Evet, sabahtan beri aslında dinlediğimiz birçok hatibin dile getirdiği gibi, Türkiye şu anda çok ciddi bir travmadan geçiyor. Hukuki, siyasi, şahsi, her anlamıyla toplumun her kesiminin çok sancılı bir şekilde geçirdiği bir süreçten bahsediyoruz. Avrupa İnsan Hakları Mahkemesinde Türkiye'nin defalarca kez mahkûm olduğu olağanüstü hâl dönemine ilişkin uygulamalar bugün maalesef ki 2 katıyla, misliyle belki bir kez daha uygulamaya konmuş durumda. Tabii, bizler bölgeden gelen milletvekilleri, Bitlis'ten gelen bir vekil arkadaşınız olarak olağanüstü hâlin olağanüstü hâlini yaşayarak buralara geliyoruz, buralarda faaliyet yürütüyoruz.
4 Ekimde Bitlis'te ceviz toplamaya giden bir köylü kadın maalesef ki savaş uçaklarından atılan bombalarla hayatını kaybetmiştir. Bunun karşılığında Bitlis Valiliğinin yaptığı açıklama ise, örgüte yardım yapıldığı iddiasıyla söz konusu operasyonun gerçekleştiği yönündedir. Yani yargılamadan, hiçbir şekilde polis müdahalesi olmaksızın, gözaltı operasyonu olmaksızın, uyarı olmaksızın sivil vatandaşların üzerine bombalar yağdırıldı, ikinci bir Roboski yaşandı ama hiçbiriniz buna sesinizi çıkartmadınız ve şu anda Bitlis'teki köylüler adalet bekliyor, yapılan hukuksuzluğun, OHAL gerekçe gösterilerek yaşatılan kanunsuzluğun, vahşetin hesabını soruyor ve burada yürütülecek soruşturma, adil ve idari yargılamaların sonucunu bekliyor.
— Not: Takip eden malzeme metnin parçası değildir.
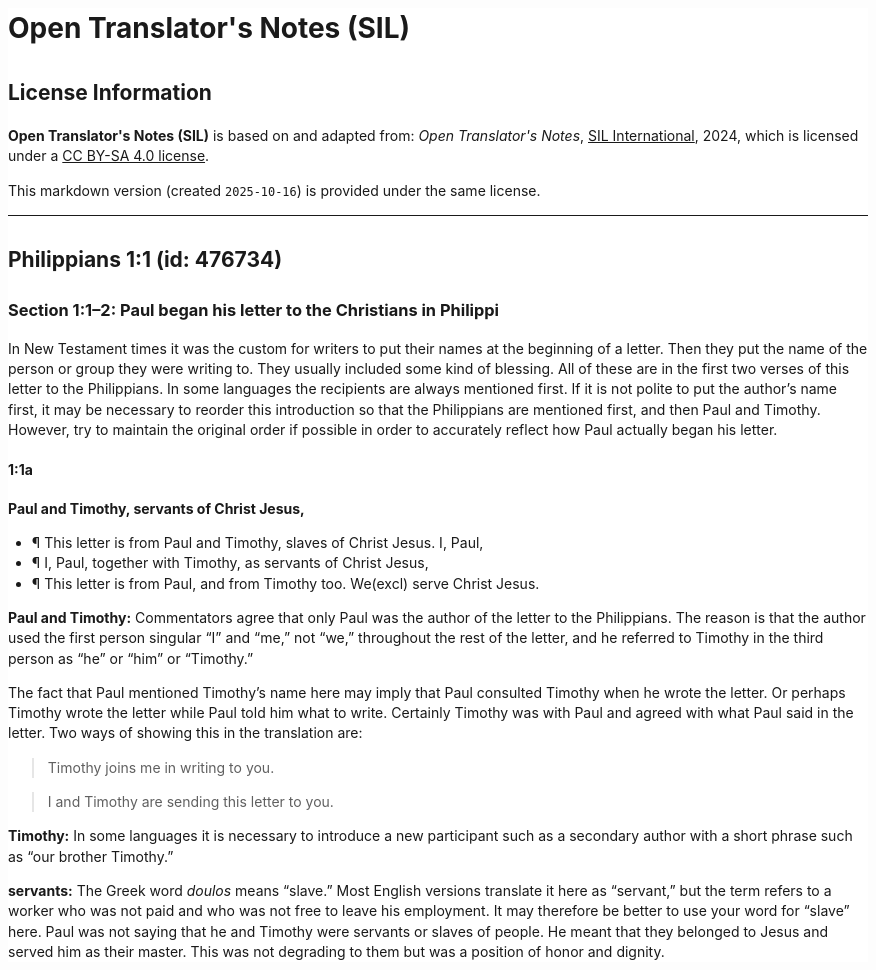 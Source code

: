 # Open Translator's Notes (SIL)

## License Information

**Open Translator's Notes (SIL)** is based on and adapted from: _Open Translator's Notes_, [SIL International](https://opentn.bible), 2024, which is licensed under a [CC BY-SA 4.0 license](https://creativecommons.org/licenses/by-sa/4.0/legalcode.en).

This markdown version (created `2025-10-16`) is provided under the same license.



--------------------------------

## Philippians 1:1 (id: 476734)

### Section 1:1–2: Paul began his letter to the Christians in Philippi

In New Testament times it was the custom for writers to put their names at the beginning of a letter. Then they put the name of the person or group they were writing to. They usually included some kind of blessing. All of these are in the first two verses of this letter to the Philippians. In some languages the recipients are always mentioned first. If it is not polite to put the author’s name first, it may be necessary to reorder this introduction so that the Philippians are mentioned first, and then Paul and Timothy. However, try to maintain the original order if possible in order to accurately reflect how Paul actually began his letter.

#### 1:1a

**Paul and Timothy, servants of Christ Jesus,**

* ¶ This letter is from Paul and Timothy, slaves of Christ Jesus. I, Paul,
* ¶ I, Paul, together with Timothy, as servants of Christ Jesus,
* ¶ This letter is from Paul, and from Timothy too. We(excl) serve Christ Jesus.

**Paul and Timothy:** Commentators agree that only Paul was the author of the letter to the Philippians. The reason is that the author used the first person singular “I” and “me,” not “we,” throughout the rest of the letter, and he referred to Timothy in the third person as “he” or “him” or “Timothy.”

The fact that Paul mentioned Timothy’s name here may imply that Paul consulted Timothy when he wrote the letter. Or perhaps Timothy wrote the letter while Paul told him what to write. Certainly Timothy was with Paul and agreed with what Paul said in the letter. Two ways of showing this in the translation are:

> Timothy joins me in writing to you.

> I and Timothy are sending this letter to you.

**Timothy:** In some languages it is necessary to introduce a new participant such as a secondary author with a short phrase such as “our brother Timothy.”

**servants:** The Greek word *doulos* means “slave.” Most English versions translate it here as “servant,” but the term refers to a worker who was not paid and who was not free to leave his employment. It may therefore be better to use your word for “slave” here. Paul was not saying that he and Timothy were servants or slaves of people. He meant that they belonged to Jesus and served him as their master. This was not degrading to them but was a position of honor and dignity.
Kanun hükmünde kararnamelerin çıkış sürecine baktığımızda, Türkiye'deki uygulamasına baktığımızda tam tamına bir keyfîlikten ibaret bir süreci yaşadık. Darbeyle mücadele adı altında halka sivil darbe yapıldı. Hani açıklamalarda geçmişti ya, "Biz, darbeyi devlete yaptık, halka değil." Hiç de öyle olmadığı çok net anlaşıldı. Darbe tam tamına bu ülkede "muhalifim" diyen, "AK PARTİ'li değilim" diyen herkese yapıldı. Yargısız, sualsiz binlerce memur, binlerce eğitimci bir gecede ihraç edildi, görevinden uzaklaştırıldı.
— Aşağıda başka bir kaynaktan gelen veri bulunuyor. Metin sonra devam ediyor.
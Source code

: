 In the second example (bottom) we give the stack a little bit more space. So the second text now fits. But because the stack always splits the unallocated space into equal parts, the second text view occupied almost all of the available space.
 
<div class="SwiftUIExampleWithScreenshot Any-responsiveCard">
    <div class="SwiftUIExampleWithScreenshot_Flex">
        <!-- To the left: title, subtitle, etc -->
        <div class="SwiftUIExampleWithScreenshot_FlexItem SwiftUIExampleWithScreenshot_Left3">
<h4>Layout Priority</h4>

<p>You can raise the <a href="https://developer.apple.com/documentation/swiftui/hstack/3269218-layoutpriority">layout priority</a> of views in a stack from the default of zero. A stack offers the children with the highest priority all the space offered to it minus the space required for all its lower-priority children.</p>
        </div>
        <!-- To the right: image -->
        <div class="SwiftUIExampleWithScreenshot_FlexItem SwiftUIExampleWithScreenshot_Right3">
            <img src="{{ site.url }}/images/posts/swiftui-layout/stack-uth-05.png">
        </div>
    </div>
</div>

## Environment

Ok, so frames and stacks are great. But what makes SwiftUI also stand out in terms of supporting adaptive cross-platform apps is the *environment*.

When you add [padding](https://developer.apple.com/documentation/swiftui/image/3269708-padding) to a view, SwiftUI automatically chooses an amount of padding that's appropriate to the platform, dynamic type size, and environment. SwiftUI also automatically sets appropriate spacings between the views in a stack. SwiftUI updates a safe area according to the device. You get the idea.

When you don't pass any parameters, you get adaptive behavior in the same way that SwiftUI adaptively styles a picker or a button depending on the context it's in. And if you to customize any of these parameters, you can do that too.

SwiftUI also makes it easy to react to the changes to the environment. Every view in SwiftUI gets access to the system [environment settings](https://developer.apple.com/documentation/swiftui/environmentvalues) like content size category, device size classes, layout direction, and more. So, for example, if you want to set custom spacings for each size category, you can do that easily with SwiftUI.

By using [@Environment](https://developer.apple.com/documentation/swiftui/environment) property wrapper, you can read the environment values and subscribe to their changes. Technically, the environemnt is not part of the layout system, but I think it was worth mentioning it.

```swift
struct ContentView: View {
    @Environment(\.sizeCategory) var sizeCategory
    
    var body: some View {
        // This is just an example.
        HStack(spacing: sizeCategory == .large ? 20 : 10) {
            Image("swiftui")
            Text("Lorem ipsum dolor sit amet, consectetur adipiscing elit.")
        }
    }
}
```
Hakeza gözaltı süreçleri... İnsanlık tarihinin, hukuk tarihinin yüzyıllarca mücadele ederek kazanmış olduğu, kanunsuz suç ve ceza, suçların geriye yürümezliği ve bir sürü hukuki kaide bir gecede geri alınmış oldu. Otuz günlük gözaltı süresinde savcıdan, hâkimden, avukattan uzak; nezarethanelerde "İşkenceye sıfır tolerans değil, tam tolerans" denilerek vatandaş ve polis baş başa bırakılmaya çalışılıyor. Dolayısıyla, bir bütün uygulamanın tamamına baktığımızda hukuk ve demokraside sınıfta kalmış, çağın çok gerisinde kalmış bir Türkiye'yle karşı karşıyayız. Buradan kurtuluşun tek yolu, Türkiye Büyük Millet Meclisine oy vermiş binlerce insanın temsilcisi olarak bu süreçten bir an önce vazgeçilmesidir; "olağanüstü hâl" denilen çağ dışı, hukuka aykırı süreçten bir an önce vazgeçilmesidir. Türkiye'de yaşanan Kürt halkının inkârı ve kültürü sorunu başta olmak üzere, ekonomik ve diğer tüm sorunların tartışıldığı, çözümlerin arandığı komisyonlarda ve bu Mecliste tartışılarak halkımızla birlikte sorunlarımızı çözmek gerekirken, olağanüstü hâl kanunlarıyla ve buna bağlı olarak çıkarılan yasalarla, KHK'lerle ve burada önümüzdeki yıllar boyunca...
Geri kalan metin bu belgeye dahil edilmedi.